# Deep Q-Learning Agent

Import des libraries

In [6]:
import torch
import torch.nn as nn
from gym.spaces import Box
import torch.optim as optim
from collections import deque
from citylearn.citylearn import CityLearnEnv
import random
import numpy as np
import torch.nn.functional as F

Définition des classes permettant d'instancier l'environnement CityLearn

In [3]:
class Constants:
    episodes = 3
    schema_path = './data/citylearn_challenge_2022_phase_1/schema.json'

Fabrication du réseau de neurones

In [5]:
class DQN(nn.Module):

    def __init__(self, env, learning_rate, discrete_action_space = np.linspace(-1, 1, num = 21)):

        super(DQN,self).__init__()
        input_features = env.observation_space[0].shape[0]
        self.discrete_action_space = discrete_action_space

        self.dense1 = nn.Linear(in_features = input_features, out_features = 128)
        self.dense2 = nn.Linear(in_features = 128, out_features = 64)
        self.dense3 = nn.Linear(in_features = 64, out_features = 32)
        self.dense4 = nn.Linear(in_features = 32, out_features = len(discrete_action_space))

        self.optimizer = optim.Adam(self.parameters(), lr = learning_rate)

    def forward(self, x):

        x = torch.tanh(self.dense1(x))
        x = torch.tanh(self.dense2(x))
        x = torch.tanh(self.dense3(x))
        x = torch.tanh(self.dense4(x))

        return x

Experience replay

In [26]:
class ExperienceReplay:

    def __init__(self, env, buffer_size, min_replay_size = 1000):

        self.env = env
        self.min_replay_size = min_replay_size
        self.replay_buffer = deque(maxlen = buffer_size)
        self.reward_buffer = deque([-200.0], maxlen = 100)

        print('Please wait, the experience replay buffer will be filled with random transitions')

        obs = self.env.reset()
        discrete_action_space = np.linspace(-1, 1, num = 21)
        for _ in range(self.min_replay_size):

            action = [[np.random.choice(discrete_action_space)] for i in range(len(env.action_space))]
            new_obs, rew, done, _ = env.step(action)
            transition = (obs, action, rew, done, new_obs)
            self.replay_buffer.append(transition)
            obs = new_obs

            if done:
                obs = env.reset()

        print('Initialization with random transitions is done!')

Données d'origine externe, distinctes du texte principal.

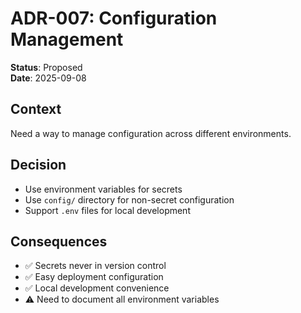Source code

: # ADR-007: Configuration Management

**Status**: Proposed  
**Date**: 2025-09-08  

## Context
Need a way to manage configuration across different environments.

## Decision
- Use environment variables for secrets
- Use `config/` directory for non-secret configuration
- Support `.env` files for local development

## Consequences
- ✅ Secrets never in version control
- ✅ Easy deployment configuration
- ✅ Local development convenience
- ⚠️ Need to document all environment variables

    def add_data(self, data):
        self.replay_buffer.append(data)

    def sample(self, batch_size):

        # Echantillonage d'un batch de transitions
        transitions = random.sample(self.replay_buffer, batch_size)
        observations = np.asarray([t[0] for t in transitions])
        actions = np.asarray([t[1] for t in transitions])
        rewards = np.asarray([t[2] for t in transitions])
        dones = np.asarray([t[3] for t in transitions])
        new_observations = np.asarray([t[4] for t in transitions])

        # Conversion en tensors
        observations_t = torch.as_tensor(observations, dtype = torch.float32)
        actions_t = torch.as_tensor(actions, dtype = torch.float32).unsqueeze(-1)
        rewards_t = torch.as_tensor(rewards, dtype = torch.float32).unsqueeze(-1)
        dones_t = torch.as_tensor(dones, dtype = torch.float32).unsqueeze(-1)
        new_observations_t = torch.as_tensor(new_observations, dtype = torch.float32)

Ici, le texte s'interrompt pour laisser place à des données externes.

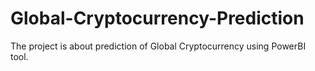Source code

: # Global-Cryptocurrency-Prediction
The project is about prediction of Global Cryptocurrency using PowerBI tool.
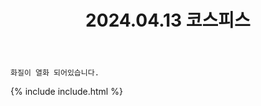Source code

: ﻿---
title: 2024.04.13 코스피스
categories: [2024, 야외, 코스프레]
comments: false
model: [
    "cospeace240413_wmoon0515",
    "cospeace240413_fallenl_eaves_c",
    "cospeace240413_hanao_______7",
    "cospeace240413_rebab1014",
    "cospeace240413_kxxqxxt+J_net_010",
    "cospeace240413_SungJi_cyp",
    "cospeace240413_KeAVO3cwO6uUq2Z",
    "cospeace240413_Eternit_y_",
    "cospeace240413_enthalpimetry",
    "cospeace240413_hanbitaa",
]
thumbnail: /assets/img/2024/04-13/강백월/DSC00436-3.jpg
---

`화질이 열화 되어있습니다.`

{% include include.html %}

        return observations_t, actions_t, rewards_t, dones_t, new_observations_t

    def add_reward(self, reward):
        self.reward_buffer.append(reward)


Agent class

In [48]:
class dqAgent:

    def __init__(self, env, device, epsilon_decay, epsilon_start, epsilon_end, discount_rate, lr, buffer_size, discrete_action_space):
        
        # Définition des attributs
        self.env = env
        self.device = device
        self.epsilon_decay = epsilon_decay
        self.epsilon_start = epsilon_start
        self.epsilon_end = epsilon_end
        self.discount_rate = discount_rate
        self.learning_rate = lr
        self.buffer_size = buffer_size
        self.discrete_action_space = discrete_action_space

        # Instanciation de l'ExperienceReplay et du réseau de neurones
        self.replay_memory = ExperienceReplay(self.env, self.buffer_size)
        self.online_network = DQN(self.env, self.learning_rate, self.discrete_action_space).to(self.device)

    def choose_action(self, step, observation, greedy = False):

        epsilon = np.interp(step, [0, self.epsilon_decay], [self.epsilon_start, self.epsilon_end])

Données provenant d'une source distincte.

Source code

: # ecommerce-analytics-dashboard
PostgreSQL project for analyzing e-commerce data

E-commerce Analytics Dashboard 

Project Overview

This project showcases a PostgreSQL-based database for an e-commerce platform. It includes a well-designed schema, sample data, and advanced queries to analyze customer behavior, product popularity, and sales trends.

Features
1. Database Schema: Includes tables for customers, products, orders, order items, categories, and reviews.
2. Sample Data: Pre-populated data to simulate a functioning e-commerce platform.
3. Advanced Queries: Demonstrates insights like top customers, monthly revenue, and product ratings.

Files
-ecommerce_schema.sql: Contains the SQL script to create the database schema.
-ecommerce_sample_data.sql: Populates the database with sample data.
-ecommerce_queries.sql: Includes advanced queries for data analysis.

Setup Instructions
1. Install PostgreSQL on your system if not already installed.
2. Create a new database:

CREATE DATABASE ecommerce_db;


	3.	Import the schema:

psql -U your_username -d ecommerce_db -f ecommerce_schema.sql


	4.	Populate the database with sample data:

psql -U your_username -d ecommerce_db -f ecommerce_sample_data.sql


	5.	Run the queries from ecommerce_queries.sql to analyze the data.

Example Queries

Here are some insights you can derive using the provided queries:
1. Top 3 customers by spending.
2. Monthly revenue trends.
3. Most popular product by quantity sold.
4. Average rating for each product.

        random_sample = random.random()

        if (random_sample <= epsilon) and not greedy:
            action = [self.env.action_space[0].sample() for _ in range(len(self.env.action_space))]
        
        else:
            obs_t = torch.as_tensor(observation, dtype = torch.float32)
            q_values = self.online_network(obs_t.unsqueeze(0))

            max_q_index = torch.argmax(q_values, dim = 1)
            action = [self.discrete_action_space[max_q_index.item()]]

        return action, epsilon

    def learn(self, batch_size):

        # Sample random transitions with size = batch size
        observations_t, actions_t, rewards_t, dones_t, new_observations_t = self.replay_memory.sample(batch_size)
        building = np.random.randint(0, len(self.env.observation_space))
        # Compute the target value
        target_q_values = self.online_network(new_observations_t[:,building,:])
        max_target_q_values = target_q_values.max(dim = 1, keepdim = True)[0]
        targets = rewards_t[:,building] + self.discount_rate * (1 - dones_t) * max_target_q_values
        # Compute the loss
        q_values = self.online_network(observations_t[:,building,:])
        a = actions_t[:,building,0]
        a_index = torch.as_tensor([j for i in range(len(a)) for j in range(len(self.discrete_action_space)) if abs(a[i] - self.discrete_action_space[j]) < 0.001])
        a_index = a_index.reshape((2,1))
        action_q_values = torch.gather(q_values, dim = 1, index = a_index)
        loss = F.smooth_l1_loss(action_q_values, targets)
        # Gradient descent
        self.online_network.optimizer.zero_grad()
        loss.backward()
        self.online_network.optimizer.step()